He will leave both posts on March 31st because of "pressure from the parliamentary group and party", the Saxony-Anhalt state chapter of the Alternative for Germany (AfD) party said in a statement.

During an inflammatory speech in February, he insulted Germans of Turkish origin, calling them "camel drivers". He added that those with double German and Turkish citizenship are “fatherless vermin.”

The comments were in response to a question from a community organization, who asked about plans in Berlin to create a new "homeland" ministry.

He said Germany needed no advice on its culture and history from Turks who he said bore responsibility "for their own genocide", the mass killings of Armenians in the World War I-era.

"Are they crazy?" he told several hundred mostly-male AfD supporters in Nentmannsdorf, a village near Dresden.

"These camel drivers should go back to where they belong, far beyond the Bosphorus, to their mud huts and multiple wives."

Poggenburg counts among the most right-leaning members of the AfD.

In a leak last year of a WhatsApp group chat of AfD members and supporters, Poggenburg was seen texting: "Germany for the Germans" -- a slogan often used by neo-Nazis.

Defending the comment, Poggenburg then also issued a tweet saying: "Why should that put me under pressure?
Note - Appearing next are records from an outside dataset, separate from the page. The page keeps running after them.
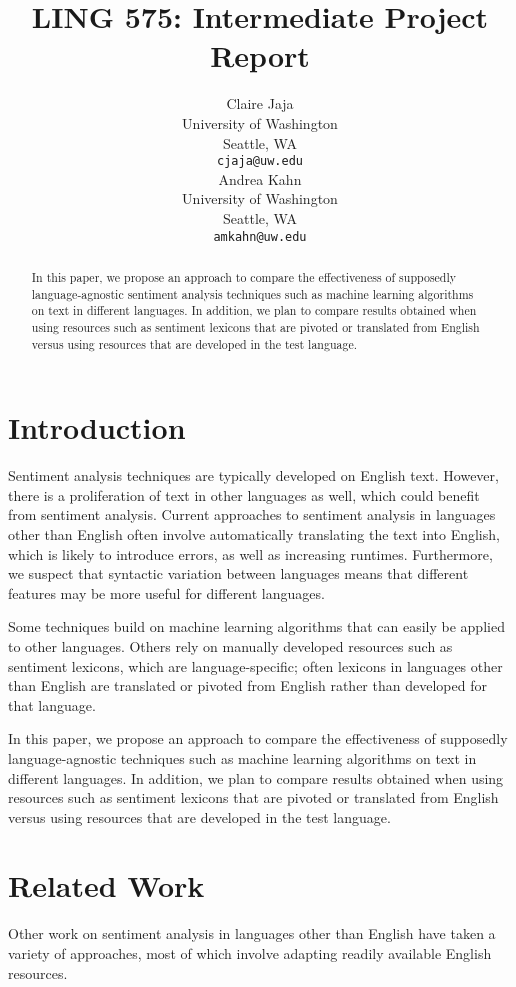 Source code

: \documentclass[11pt]{article}
\title{LING 575: Intermediate Project Report}
\author{Claire Jaja \\
  University of Washington \\
  Seattle, WA \\
  {\tt cjaja@uw.edu} \\\And
  Andrea Kahn \\
  University of Washington \\
  Seattle, WA \\
  {\tt amkahn@uw.edu} \\}
\date{}
\begin{document}
\maketitle
\begin{abstract}
In this paper, we propose an approach to compare the effectiveness of supposedly language-agnostic sentiment analysis techniques such as machine learning algorithms on text in different languages.  In addition, we plan to compare results obtained when using resources such as sentiment lexicons that are pivoted or translated from English versus using resources that are developed in the test language.
\end{abstract}

\section{Introduction}

Sentiment analysis techniques are typically developed on English text.  However, there is a proliferation of text in other languages as well, which could benefit from sentiment analysis.  Current approaches to sentiment analysis in languages other than English often involve automatically translating the text into English, which is likely to introduce errors, as well as increasing runtimes.  Furthermore, we suspect that syntactic variation between languages means that different features may be more useful for different languages.

Some techniques build on machine learning algorithms that can easily be applied to other languages.  Others rely on manually developed resources such as sentiment lexicons, which are language-specific; often lexicons in languages other than English are translated or pivoted from English rather than developed for that language.

In this paper, we propose an approach to compare the effectiveness of supposedly language-agnostic techniques such as machine learning algorithms on text in different languages.  In addition, we plan to compare results obtained when using resources such as sentiment lexicons that are pivoted or translated from English versus using resources that are developed in the test language.

\section{Related Work}

Other work on sentiment analysis in languages other than English have taken a variety of approaches, most of which involve adapting readily available English resources.
\end{document}
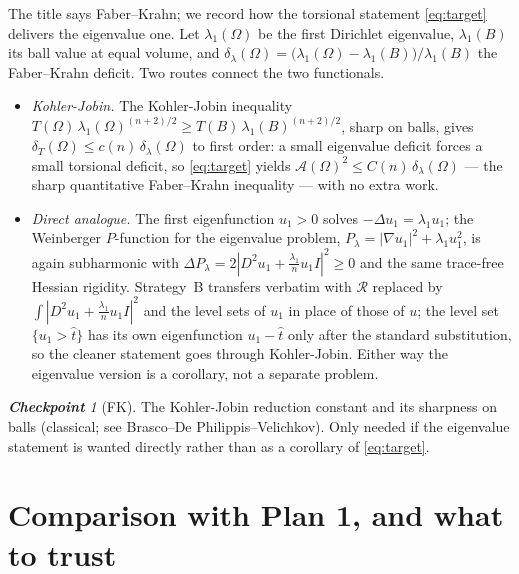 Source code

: \documentclass[11pt]{amsart}
\theoremstyle{definition}
\theoremstyle{remark}
\newtheorem*{checkpoint}{\textbf{Checkpoint}}
\newcommand{\Om}{\Omega}
\newcommand{\dT}{\delta_T}
\newcommand{\Asym}{\mathcal A}
\newcommand{\R}{\mathcal R}
\begin{document}
The title says Faber--Krahn; we record how the torsional statement
\eqref{eq:target} delivers the eigenvalue one. Let $\lambda_1(\Om)$ be the
first Dirichlet eigenvalue, $\lambda_1(B)$ its ball value at equal volume, and
$\delta_\lambda(\Om)=\bigl(\lambda_1(\Om)-\lambda_1(B)\bigr)/\lambda_1(B)$ the
Faber--Krahn deficit. Two routes connect the two functionals.
\begin{itemize}
\item \emph{Kohler-Jobin.} The Kohler-Jobin inequality
$T(\Om)\,\lambda_1(\Om)^{(n+2)/2}\ge T(B)\,\lambda_1(B)^{(n+2)/2}$, sharp on
balls, gives $\dT(\Om)\le c(n)\,\delta_\lambda(\Om)$ to first order: a small
eigenvalue deficit forces a small torsional deficit, so \eqref{eq:target}
yields $\Asym(\Om)^2\le C(n)\,\delta_\lambda(\Om)$ --- the sharp quantitative
Faber--Krahn inequality --- with no extra work.
\item \emph{Direct analogue.} The first eigenfunction $u_1>0$ solves
$-\Delta u_1=\lambda_1 u_1$; the Weinberger $P$-function for the eigenvalue
problem, $P_\lambda=|\nabla u_1|^2+\lambda_1 u_1^2$, is again subharmonic with
$\Delta P_\lambda=2|D^2u_1+\tfrac{\lambda_1}{n}u_1 I|^2\ge0$ and the same
trace-free Hessian rigidity. Strategy~B transfers verbatim with $\R$ replaced
by $\int|D^2u_1+\tfrac{\lambda_1}{n}u_1I|^2$ and the level sets of $u_1$ in
place of those of $u$; the level set $\{u_1>\hat t\}$ has its own eigenfunction
$u_1-\hat t$ only after the standard substitution, so the cleaner statement
goes through Kohler-Jobin. Either way the eigenvalue version is a corollary,
not a separate problem.
\end{itemize}
\begin{checkpoint}[FK]
The Kohler-Jobin reduction constant and its sharpness on balls (classical;
see Brasco--De Philippis--Velichkov). Only needed if the eigenvalue
statement is wanted directly rather than as a corollary of \eqref{eq:target}.
\end{checkpoint}

\section{Comparison with Plan 1, and what to trust}
\end{document}
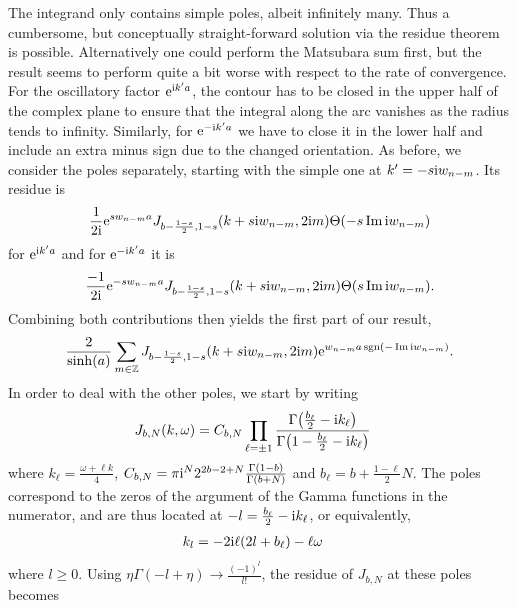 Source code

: The integrand only contains simple poles, albeit infinitely many.
Thus a cumbersome, but conceptually straight-forward solution via the residue theorem is possible.
Alternatively one could perform the Matsubara sum first, but the result seems to perform quite a bit worse with respect to the rate of convergence.
For the oscillatory factor $\powe{\i k'a}$, the contour has to be closed in the upper half of the complex plane to ensure that the integral along the arc vanishes as the radius tends to infinity.
Similarly, for $\powe{-\i k'a}$ we have to close it in the lower half and include an extra minus sign due to the changed orientation.
As before, we consider the poles separately, starting with the simple one at $k'=-s\i w_{n-m}$.
Its residue is
\begin{align*}
\frac{1}{2\i} \powe{sw_{n-m} a} J_{b-\frac{1-s}{2}, 1-s}(k+s\i w_{n-m}, 2\i m) \Theta\kla*{- s\Im \i w_{n-m}} 
\end{align*}
for $\powe{\i k'a}$ and for $\powe{-\i k'a}$ it is
\begin{align*}
\frac{-1}{2\i} \powe{-sw_{n-m} a} J_{b-\frac{1-s}{2}, 1-s}(k+s\i w_{n-m}, 2\i m) \Theta\kla*{s\Im \i w_{n-m}} .
\end{align*}
Combining both contributions then yields the first part of our result,
\begin{align*}
\frac{2}{\sinh(a)} \sum_{m\in\mathbb{Z}} J_{b-\frac{1-s}{2}, 1-s}(k+s\i w_{n-m}, 2\i m) \powe{w_{n-m} a \sgn(-\Im \i w_{n-m})}.
\end{align*}
In order to deal with the other poles, we start by writing
\begin{align*}
J_{b,N}(k,\omega) &= C_{b,N} \prod_{\ell=\pm 1} \frac{\Gamma\kla[\big]{\frac{b_\ell}{2} - \i k_\ell}}{\Gamma\kla[\big]{1 - \frac{b_\ell}{2} - \i k_\ell}}
\end{align*}
where $k_\ell = \frac{\omega + \ell k}{4}$, $C_{b,N} = \pi \i^N 2^{2b-2+N} \frac{\Gamma(1-b)}{\Gamma(b+N)}$ and $b_\ell = b + \frac{1 - \ell}{2}N$.
The poles correspond to the zeros of the argument of the Gamma functions in the numerator, and are thus located at $-l = \frac{b_\ell}{2} - \i k_\ell$, or equivalently,
\begin{align*}
k_l &= -2\i\ell (2l + b_\ell) - \ell\omega
\end{align*}
where $l\ge 0$.
Using $\eta \Gamma(-l+\eta) \rightarrow \frac{(-1)^l}{l!}$, the residue of $J_{b,N}$ at these poles becomes
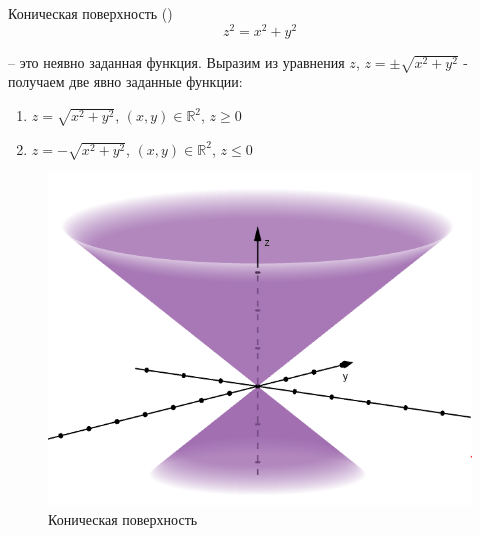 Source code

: \begin{minipage}{\linewidth}
	\begin{minipage}{0.6\linewidth}
		\begin{tbox*}{Коническая поверхность ()}
			\[\boxed{z^2 = x^2 + y^2}\]

			-- это неявно заданная функция. Выразим из уравнения $z$, $z = \pm \sqrt{x^2 + y^2}$ - получаем две явно заданные функции:
			\begin{enumerate}
				\item $\boxed{z = \sqrt{x^2 + y^2}}$, $(x, y) \in \mathbb{R}^2$, $z \geqslant 0$
				\item $\boxed{z = -\sqrt{x^2 + y^2}}$, $(x, y) \in \mathbb{R}^2$, $z \leqslant 0$
			\end{enumerate}
		\end{tbox*}
	\end{minipage}
	\begin{minipage}{0.35\linewidth}
		\begin{figure}[H]
			\centering
			\includegraphics[width=0.9\linewidth]{image/screenshot005.png}
			\caption{Коническая поверхность}
			\label{fig:1.2.1.2}
		\end{figure}
	\end{minipage}
\end{minipage}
Of course Germany should belong to the Germans."

When announcing his resignation, Poggenburg stated that the comments had built up "an enormous media pressure". While he could take on the growing pressure himself, he added that he wanted to  “spare members, faction colleagues and party friends."

Poggenburg had taken over the party presidency in 2014 and led the faction since it moved into the Magdeburg state parliament in the spring of 2016.

Nationwide the AfD party garnered almost 13 percent of the vote in September's election, as it capitalised on anger against Chancellor Angela Merkel's refugee policy that let in more than one million asylum seekers since 2015.